Dave Hudgens

Profile
- Position: Defensive tackle

Personal information
- Born: February 27, 1955 (age 70) San Diego, California, U.S.
- Height: 6 ft 5 in (1.96 m)
- Weight: 235 lb (107 kg)

Career information
- High school: Will Rogers (OK)
- College: Oklahoma
- NFL draft: 1978: 3rd round, 84th overall pick

Career history
- Dallas Cowboys (1978);

Awards and highlights
- 2× National champion (1974, 1975);

= Dave Hudgens (American football) =

American football player (born 1955)

Dave Hudgens (born February 27, 1955) is an American former professional football player who was a defensive tackle for the Dallas Cowboys of the National Football League (NFL). He played college football for the Oklahoma Sooners.

==Early life==
Hudgens attended Will Rogers High School before moving on to the University of Oklahoma. As a sophomore in 1975, he found initial success as an individual Big Eight Conference champion in the shot put.

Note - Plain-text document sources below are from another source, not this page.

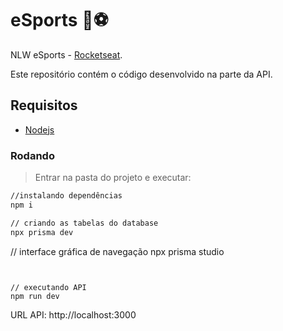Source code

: # eSports :rocket::soccer:
NLW eSports - [Rocketseat](https://rseat.in/nlw-edicao-esports).

Este repositório contém o código desenvolvido na parte da API.

## Requisitos
- [Nodejs](https://nodejs.org/en/download/)

### Rodando
> Entrar na pasta do projeto e executar: 

```sh 
//instalando dependências 
npm i 

// criando as tabelas do database
npx prisma dev
```

// interface gráfica de navegação
npx prisma studio
```


// executando API
npm run dev
```

URL API: http://localhost:3000

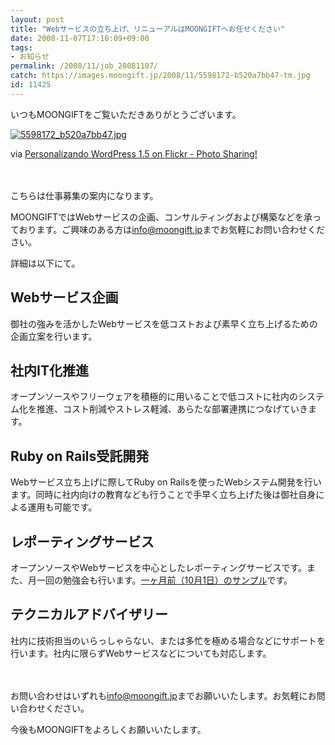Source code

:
 ```yaml
---
layout: post
title: "Webサービスの立ち上げ、リニューアルはMOONGIFTへお任せください"
date: 2008-11-07T17:10:09+09:00
tags: 
- お知らせ
permalink: /2008/11/job_20081107/
catch: https://images.moongift.jp/2008/11/5598172-b520a7bb47-tm.jpg
id: 11425
---
```

いつもMOONGIFTをご覧いただきありがとうございます。

  

[![5598172_b520a7bb47.jpg](https://images.moongift.jp/2008/11/5598172-b520a7bb47-tm.jpg)](https://images.moongift.jp/2008/11/5598172-b520a7bb47.jpg)  
  
via [Personalizando WordPress 1.5 on Flickr - Photo Sharing!](http://www.flickr.com/photos/41999914@N00/5598172)

  

　

  

こちらは仕事募集の案内になります。

  

MOONGIFTではWebサービスの企画、コンサルティングおよび構築などを承っております。ご興味のある方は[info@moongift.jp](mailto:info@moongift.jp)までお気軽にお問い合わせください。

  

詳細は以下にて。

  
  
<!--more-->  

## Webサービス企画
  

御社の強みを活かしたWebサービスを低コストおよび素早く立ち上げるための企画立案を行います。

  

## 社内IT化推進
  

オープンソースやフリーウェアを積極的に用いることで低コストに社内のシステム化を推進、コスト削減やストレス軽減、あらたな部署連携につなげていきます。

  

## Ruby on Rails受託開発
  

Webサービス立ち上げに際してRuby on Railsを使ったWebシステム開発を行います。同時に社内向けの教育なども行うことで手早く立ち上げた後は御社自身による運用も可能です。

  

## レポーティングサービス
  

オープンソースやWebサービスを中心としたレポーティングサービスです。また、月一回の勉強会も行います。[一ヶ月前（10月1日）のサンプル](https://image.moongift.jp/uploads/sample_2008_10_01.pdf)です。

  

## テクニカルアドバイザリー
  

社内に技術担当のいらっしゃらない、または多忙を極める場合などにサポートを行います。社内に限らずWebサービスなどについても対応します。

  

　

お問い合わせはいずれも[info@moongift.jp](mailto:info@moongift.jp)までお願いいたします。お気軽にお問い合わせください。  
  

今後もMOONGIFTをよろしくお願いいたします。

Playing defensive tackle in football, he became a starter in the last 4 games of his junior season. As a senior, he was considered the strongest player on the team and posted 37 tackles (4 for loss). He was also known for his big plays against the University of Texas and Ohio State University.

==Professional career==
Hudgens was selected by the Dallas Cowboys in the third round (84th overall) of the 1978 NFL draft, with the intention of converting him into an offensive lineman. As a rookie, he injured his right knee in training camp and was placed on the injured reserve list. He was waived on August 14, 1979.